II- O vencido poderá, pois, sempre discutir a posse numa acção possessória, ou a propriedade numa acção comum, sem que lhe possa ser oposta eficazmente a decisão proferida na acção de posse ou entrega judicial.
III- O pressuposto necessário da posse judicial avulsa é a exibição, pelo autor, de um título translativo de propriedade - artigo 1044 do Código de Processo Civil; eventualmente, será ainda necessário, desde que o acto seja susceptível de registo, documento comprovativo de que o registo definitivo se acha feito ou em condições de o ser - 2ª parte do nº 1 do referido preceito.
IV- Todavia, não é de fazer a exigência de tal documento no caso de aquisição originária do direito de propriedade, como é a hipótese da expropriação por utilidade pública que importa a extinção do direito real do expropriado e a constituição de um novo direito na esfera jurídica do expropriante.
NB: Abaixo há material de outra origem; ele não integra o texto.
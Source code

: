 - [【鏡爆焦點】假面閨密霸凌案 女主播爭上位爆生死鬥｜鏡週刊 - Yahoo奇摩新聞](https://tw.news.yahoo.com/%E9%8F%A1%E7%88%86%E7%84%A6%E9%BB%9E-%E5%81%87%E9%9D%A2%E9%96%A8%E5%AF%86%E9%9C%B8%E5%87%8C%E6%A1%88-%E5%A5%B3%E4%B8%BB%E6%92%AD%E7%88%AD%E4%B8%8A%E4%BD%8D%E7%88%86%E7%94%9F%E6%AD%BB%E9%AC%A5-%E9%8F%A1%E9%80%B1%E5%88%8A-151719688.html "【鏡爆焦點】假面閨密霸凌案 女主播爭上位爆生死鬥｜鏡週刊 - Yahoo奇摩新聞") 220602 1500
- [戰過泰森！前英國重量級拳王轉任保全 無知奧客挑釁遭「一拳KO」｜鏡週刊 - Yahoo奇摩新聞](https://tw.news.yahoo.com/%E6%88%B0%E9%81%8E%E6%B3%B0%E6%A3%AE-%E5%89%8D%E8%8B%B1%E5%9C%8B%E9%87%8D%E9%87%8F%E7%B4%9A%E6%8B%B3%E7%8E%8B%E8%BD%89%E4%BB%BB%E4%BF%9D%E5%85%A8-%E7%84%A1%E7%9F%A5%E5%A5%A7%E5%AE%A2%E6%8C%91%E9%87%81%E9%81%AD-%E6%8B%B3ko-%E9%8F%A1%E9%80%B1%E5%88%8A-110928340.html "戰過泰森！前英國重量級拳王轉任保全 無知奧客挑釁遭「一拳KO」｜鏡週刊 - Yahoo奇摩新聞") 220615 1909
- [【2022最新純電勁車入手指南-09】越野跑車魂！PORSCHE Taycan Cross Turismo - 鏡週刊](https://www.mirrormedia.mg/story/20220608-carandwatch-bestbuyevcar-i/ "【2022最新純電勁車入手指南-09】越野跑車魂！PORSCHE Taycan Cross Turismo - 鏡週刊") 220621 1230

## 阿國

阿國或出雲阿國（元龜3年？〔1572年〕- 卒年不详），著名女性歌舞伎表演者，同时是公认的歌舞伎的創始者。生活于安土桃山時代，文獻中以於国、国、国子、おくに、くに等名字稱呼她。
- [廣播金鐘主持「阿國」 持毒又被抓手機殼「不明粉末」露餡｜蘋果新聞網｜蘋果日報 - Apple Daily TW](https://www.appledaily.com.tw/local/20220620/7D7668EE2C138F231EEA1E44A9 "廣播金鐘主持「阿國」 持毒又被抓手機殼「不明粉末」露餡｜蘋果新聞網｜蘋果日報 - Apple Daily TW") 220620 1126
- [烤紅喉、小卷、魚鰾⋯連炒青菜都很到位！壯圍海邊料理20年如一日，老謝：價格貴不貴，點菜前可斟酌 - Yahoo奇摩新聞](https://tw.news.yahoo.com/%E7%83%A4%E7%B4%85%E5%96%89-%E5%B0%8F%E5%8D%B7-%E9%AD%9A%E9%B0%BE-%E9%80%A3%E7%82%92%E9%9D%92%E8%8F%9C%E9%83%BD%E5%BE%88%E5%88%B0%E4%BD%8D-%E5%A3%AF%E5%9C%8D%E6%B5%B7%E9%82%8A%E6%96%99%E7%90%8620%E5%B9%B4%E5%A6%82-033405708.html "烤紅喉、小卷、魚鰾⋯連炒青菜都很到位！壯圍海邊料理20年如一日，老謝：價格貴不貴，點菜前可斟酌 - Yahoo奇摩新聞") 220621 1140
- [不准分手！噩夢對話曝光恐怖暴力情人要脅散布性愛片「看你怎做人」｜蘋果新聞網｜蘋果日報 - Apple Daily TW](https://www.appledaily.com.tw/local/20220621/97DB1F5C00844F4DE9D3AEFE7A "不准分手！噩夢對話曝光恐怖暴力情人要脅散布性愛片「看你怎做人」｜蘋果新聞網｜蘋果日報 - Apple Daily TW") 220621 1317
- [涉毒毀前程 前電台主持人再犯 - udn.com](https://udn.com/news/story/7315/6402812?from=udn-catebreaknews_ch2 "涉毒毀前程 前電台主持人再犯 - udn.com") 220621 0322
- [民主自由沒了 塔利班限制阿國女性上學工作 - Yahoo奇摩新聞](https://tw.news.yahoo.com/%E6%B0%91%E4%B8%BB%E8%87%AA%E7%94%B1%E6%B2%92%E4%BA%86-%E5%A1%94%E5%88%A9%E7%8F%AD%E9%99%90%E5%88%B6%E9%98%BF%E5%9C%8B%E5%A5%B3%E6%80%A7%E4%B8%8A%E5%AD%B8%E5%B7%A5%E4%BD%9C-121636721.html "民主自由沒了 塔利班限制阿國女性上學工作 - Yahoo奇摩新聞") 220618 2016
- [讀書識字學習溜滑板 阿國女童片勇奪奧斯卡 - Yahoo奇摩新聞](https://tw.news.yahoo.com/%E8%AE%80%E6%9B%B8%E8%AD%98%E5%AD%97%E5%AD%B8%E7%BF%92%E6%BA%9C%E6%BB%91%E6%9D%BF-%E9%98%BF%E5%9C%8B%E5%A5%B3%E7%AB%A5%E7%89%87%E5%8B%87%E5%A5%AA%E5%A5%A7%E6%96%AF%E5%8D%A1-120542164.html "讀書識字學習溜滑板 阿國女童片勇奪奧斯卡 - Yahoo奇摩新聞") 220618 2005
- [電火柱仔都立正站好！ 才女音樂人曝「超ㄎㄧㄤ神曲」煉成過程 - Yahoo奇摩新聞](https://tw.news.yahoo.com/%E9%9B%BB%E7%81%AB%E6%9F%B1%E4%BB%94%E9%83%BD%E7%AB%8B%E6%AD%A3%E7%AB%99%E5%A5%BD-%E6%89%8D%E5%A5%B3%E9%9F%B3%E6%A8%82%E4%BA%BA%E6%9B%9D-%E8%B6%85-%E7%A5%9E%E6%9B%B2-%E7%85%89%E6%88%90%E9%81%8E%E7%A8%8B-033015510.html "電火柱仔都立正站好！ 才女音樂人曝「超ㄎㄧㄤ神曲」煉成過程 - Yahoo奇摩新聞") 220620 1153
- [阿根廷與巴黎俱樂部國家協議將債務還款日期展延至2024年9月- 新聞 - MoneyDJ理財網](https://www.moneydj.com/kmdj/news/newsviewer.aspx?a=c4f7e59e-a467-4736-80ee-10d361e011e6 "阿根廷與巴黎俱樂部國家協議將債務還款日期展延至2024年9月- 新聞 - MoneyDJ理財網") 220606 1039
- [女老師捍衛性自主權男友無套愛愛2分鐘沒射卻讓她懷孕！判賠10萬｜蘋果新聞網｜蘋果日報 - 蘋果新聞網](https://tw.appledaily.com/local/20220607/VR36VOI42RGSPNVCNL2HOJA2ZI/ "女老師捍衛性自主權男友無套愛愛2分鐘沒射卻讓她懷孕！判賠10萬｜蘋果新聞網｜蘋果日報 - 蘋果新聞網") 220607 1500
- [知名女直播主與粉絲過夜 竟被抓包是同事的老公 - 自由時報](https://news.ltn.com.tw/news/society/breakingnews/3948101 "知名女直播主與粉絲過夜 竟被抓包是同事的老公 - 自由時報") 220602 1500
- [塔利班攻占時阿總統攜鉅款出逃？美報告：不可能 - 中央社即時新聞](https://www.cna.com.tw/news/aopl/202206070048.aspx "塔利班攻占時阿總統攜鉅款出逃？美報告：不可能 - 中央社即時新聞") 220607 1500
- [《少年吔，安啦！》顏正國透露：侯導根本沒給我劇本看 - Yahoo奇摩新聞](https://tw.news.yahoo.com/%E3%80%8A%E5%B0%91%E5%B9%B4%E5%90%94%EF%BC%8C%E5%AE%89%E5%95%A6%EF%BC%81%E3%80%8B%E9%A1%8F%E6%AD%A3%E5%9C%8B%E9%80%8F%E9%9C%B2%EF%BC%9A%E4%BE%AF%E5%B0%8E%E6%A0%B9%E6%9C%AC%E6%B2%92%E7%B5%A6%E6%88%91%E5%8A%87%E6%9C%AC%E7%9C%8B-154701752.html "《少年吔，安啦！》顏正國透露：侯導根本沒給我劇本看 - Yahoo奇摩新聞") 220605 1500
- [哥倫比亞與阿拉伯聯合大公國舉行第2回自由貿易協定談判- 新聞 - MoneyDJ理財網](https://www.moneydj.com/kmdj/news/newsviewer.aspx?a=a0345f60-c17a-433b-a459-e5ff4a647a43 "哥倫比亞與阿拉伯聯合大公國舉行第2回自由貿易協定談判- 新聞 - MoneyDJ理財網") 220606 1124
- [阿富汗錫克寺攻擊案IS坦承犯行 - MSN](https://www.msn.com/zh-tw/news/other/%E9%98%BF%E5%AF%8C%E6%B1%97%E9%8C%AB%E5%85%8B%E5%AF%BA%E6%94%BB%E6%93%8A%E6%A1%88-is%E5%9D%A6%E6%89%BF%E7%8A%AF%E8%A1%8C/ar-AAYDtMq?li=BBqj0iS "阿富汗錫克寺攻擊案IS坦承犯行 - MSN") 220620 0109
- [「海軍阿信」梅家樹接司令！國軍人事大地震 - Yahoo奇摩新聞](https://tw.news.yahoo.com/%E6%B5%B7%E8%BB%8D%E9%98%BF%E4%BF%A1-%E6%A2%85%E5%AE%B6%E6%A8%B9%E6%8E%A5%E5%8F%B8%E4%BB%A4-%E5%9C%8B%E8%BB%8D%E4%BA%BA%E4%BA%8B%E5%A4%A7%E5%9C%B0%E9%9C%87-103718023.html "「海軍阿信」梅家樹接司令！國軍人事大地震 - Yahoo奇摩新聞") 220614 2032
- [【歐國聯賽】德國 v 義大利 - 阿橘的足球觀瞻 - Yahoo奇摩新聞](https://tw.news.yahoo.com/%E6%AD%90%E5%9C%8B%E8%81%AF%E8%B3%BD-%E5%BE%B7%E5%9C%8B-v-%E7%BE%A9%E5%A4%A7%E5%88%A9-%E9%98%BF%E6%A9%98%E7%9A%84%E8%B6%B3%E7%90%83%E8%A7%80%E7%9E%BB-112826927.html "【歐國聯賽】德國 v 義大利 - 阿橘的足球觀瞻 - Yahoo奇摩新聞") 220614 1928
V- Naquela hipótese, face à sentença proferida no processo expropriativo, pode o expropriante obter o registo a seu favor, independentemente de haver ou não inscrição prévia a favor dos expropriados sem necessidade da justificação a que alude o artigo
116 do Código do Registo Predial, e sem prejuízo do princípio do trato sucessivo, porque este surge de novo a partir da aquisição originária.
VI- O título translativo é a sentença proferida, sendo certo que o processo especial de posse avulsa pressupõe o direito de propriedade sobre uma coisa mas sem que se tenha a sua detenção efectiva.